Die Motoren wurden plötzlich leiser. Draußen brüllten Männerstimmen.
"Eine Patrouille? Haben sie uns gefunden?"
"Es ist bestimmt nichts", sagte Natasha, "Vielleicht sind wir ja angekommen?" Das glaubte sie selbst nicht. Gefahr lag in der von Schweiß und Ausscheidungen schwangeren Luft. Auch die anderen Menschen in dem Container wirkten angespannt. Die Motoren erstarben. Trampelnde Stiefel. Knallende Metalltüren. Schreie. Samuel begann zu zittern. "Weg von mir", flüsterte er, "Dich suchen sie nicht. Versteck dich bei den anderen."
"Nein, ich bleibe bei dir", erwiderte sie, ergriff seine eiskalte Hand. Im gleichen Moment wurde der Container aufgerissen. Weiter vorne kreischten ein paar Frauen, als sie ins Freie gerissen wurden. Gestalten in dunklen Uniformen arbeiteten sich durch die verängstigten Flüchtlinge, trieben sie hinaus. Samuel stellte sich schützend vor Natasha. "Sie wollt ihr nicht! Lasst sie in Ruhe!" Eine Hand griff seinen Kopf, schmetterte ihn gegen die Stahlwand. Natasha schrie. Der Uniformierte beförderte Samuel mit einem Fußtritt auf das grelle Viereck am anderen Containerende zu. Natasha wurde hinterhergeschubst.

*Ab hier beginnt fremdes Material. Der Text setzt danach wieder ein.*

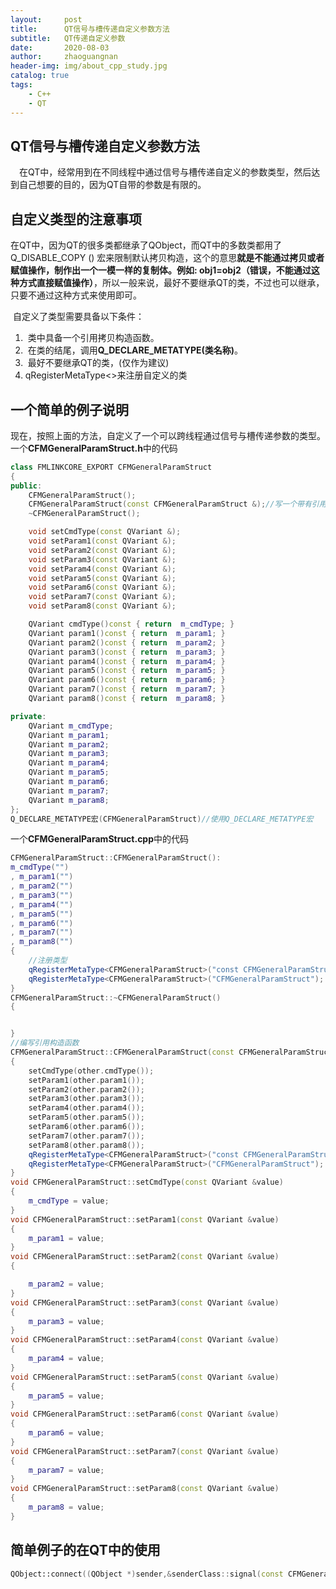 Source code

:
 ```yaml
---
layout:     post
title:      QT信号与槽传递自定义参数方法
subtitle:   QT传递自定义参数
date:       2020-08-03
author:     zhaoguangnan
header-img: img/about_cpp_study.jpg
catalog: true
tags:
    - C++
    - QT
---
```


## QT信号与槽传递自定义参数方法

&emsp;在QT中，经常用到在不同线程中通过信号与槽传递自定义的参数类型，然后达到自己想要的目的，因为QT自带的参数是有限的。

## 自定义类型的注意事项

​	在QT中，因为QT的很多类都继承了QObject，而QT中的多数类都用了Q_DISABLE_COPY () 宏来限制默认拷贝构造，这个的意思**就是不能通过拷贝或者赋值操作，制作出一个一模一样的复制体。例如: obj1=obj2（错误，不能通过这种方式直接赋值操作）**，所以一般来说，最好不要继承QT的类，不过也可以继承，只要不通过这种方式来使用即可。

​	自定义了类型需要具备以下条件：

1. ​	类中具备一个引用拷贝构造函数。
2. ​    在类的结尾，调用**Q_DECLARE_METATYPE(类名称)**。
3. ​    最好不要继承QT的类，(仅作为建议)
4.    qRegisterMetaType<>来注册自定义的类

## 一个简单的例子说明

​	现在，按照上面的方法，自定义了一个可以跨线程通过信号与槽传递参数的类型。一个**CFMGeneralParamStruct.h**中的代码

```c++
class FMLINKCORE_EXPORT CFMGeneralParamStruct 
{
public:
	CFMGeneralParamStruct();
	CFMGeneralParamStruct(const CFMGeneralParamStruct &);//写一个带有引用的拷贝构造函数
	~CFMGeneralParamStruct();

	void setCmdType(const QVariant &);
	void setParam1(const QVariant &);
	void setParam2(const QVariant &);
	void setParam3(const QVariant &);
	void setParam4(const QVariant &);
	void setParam5(const QVariant &);
	void setParam6(const QVariant &);
	void setParam7(const QVariant &);
	void setParam8(const QVariant &);

	QVariant cmdType()const { return  m_cmdType; }
	QVariant param1()const { return  m_param1; }
	QVariant param2()const { return  m_param2; }
	QVariant param3()const { return  m_param3; }
	QVariant param4()const { return  m_param4; }
	QVariant param5()const { return  m_param5; }
	QVariant param6()const { return  m_param6; }
	QVariant param7()const { return  m_param7; }
	QVariant param8()const { return  m_param8; }

private:
	QVariant m_cmdType;
	QVariant m_param1;
	QVariant m_param2;
	QVariant m_param3;
	QVariant m_param4;
	QVariant m_param5;
	QVariant m_param6;
	QVariant m_param7;
	QVariant m_param8;
};
Q_DECLARE_METATYPE宏(CFMGeneralParamStruct)//使用Q_DECLARE_METATYPE宏
```

一个**CFMGeneralParamStruct.cpp**中的代码

```c++
CFMGeneralParamStruct::CFMGeneralParamStruct():
m_cmdType("")
, m_param1("")
, m_param2("")
, m_param3("")
, m_param4("")
, m_param5("")
, m_param6("")
, m_param7("")
, m_param8("")
{
    //注册类型
	qRegisterMetaType<CFMGeneralParamStruct>("const CFMGeneralParamStruct &");
	qRegisterMetaType<CFMGeneralParamStruct>("CFMGeneralParamStruct");
}
CFMGeneralParamStruct::~CFMGeneralParamStruct()
{


}
//编写引用构造函数
CFMGeneralParamStruct::CFMGeneralParamStruct(const CFMGeneralParamStruct &other)
{
	setCmdType(other.cmdType());
	setParam1(other.param1());
	setParam2(other.param2());
	setParam3(other.param3());
	setParam4(other.param4());
	setParam5(other.param5());
	setParam6(other.param6());
	setParam7(other.param7());
	setParam8(other.param8());
	qRegisterMetaType<CFMGeneralParamStruct>("const CFMGeneralParamStruct &");
	qRegisterMetaType<CFMGeneralParamStruct>("CFMGeneralParamStruct");
}
void CFMGeneralParamStruct::setCmdType(const QVariant &value)
{
	m_cmdType = value;
}
void CFMGeneralParamStruct::setParam1(const QVariant &value)
{
	m_param1 = value;
}
void CFMGeneralParamStruct::setParam2(const QVariant &value)
{

	m_param2 = value;
}
void CFMGeneralParamStruct::setParam3(const QVariant &value)
{
	m_param3 = value;
}
void CFMGeneralParamStruct::setParam4(const QVariant &value)
{
	m_param4 = value;
}
void CFMGeneralParamStruct::setParam5(const QVariant &value)
{
	m_param5 = value;
}
void CFMGeneralParamStruct::setParam6(const QVariant &value)
{
	m_param6 = value;
}
void CFMGeneralParamStruct::setParam7(const QVariant &value)
{
	m_param7 = value;
}
void CFMGeneralParamStruct::setParam8(const QVariant &value)
{
	m_param8 = value;
}
```



## 简单例子的在QT中的使用



```c++
QObject::connect((QObject *)sender,&senderClass::signal(const CFMGeneralParamStruct &),this,&thisClass::slot(const CFMGeneralParamStruct &));
```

Künstliches Licht brannte in Augen, die lange Zeit im Dunklen verbracht hatten. Natasha blinzelte, hob die Hand zum Schutz vor der gleißenden Helligkeit. Dabei bemerkte sie, wie dünn ihre Finger geworden waren. Knochen, umspannt von bleicher Haut, die Nägel abgebrochen und schmutzig. Der restliche Körper konnte nicht viel besser aussehen. Sie wäre nur zu gern wieder zurückgekrochen in die sichere Finsternis des Containers, aber kräftige Hände schlossen sich um ihre Schultern, zerrten sie hinaus. Unsanft wurde Natasha auf den Boden gepresst, wobei ihre Knie noch ein paar zusätzliche Schrammen erhielten. Den Schmerz nahm sie kaum noch wahr, er war nichts im Vergleich der Torturen der letzten Tage. Und all die Mühen waren umsonst gewesen – letztlich waren sie den Behörden doch ins Netz gegangen. Samuel kniete neben ihr, ein grausamer Spiegel der hinter ihnen liegenden Strapazen. Um die beiden herum herrschte Aufruhr. Menschen wurden aus ihren Verstecken getrieben, Befehle gebellt. Die Stimmen klangen verzerrt, elektrisch. Natasha hörte, wie jemand verprügelt wurde. Eine Frau weinte, flehte um Gnade. Kinder kreischten.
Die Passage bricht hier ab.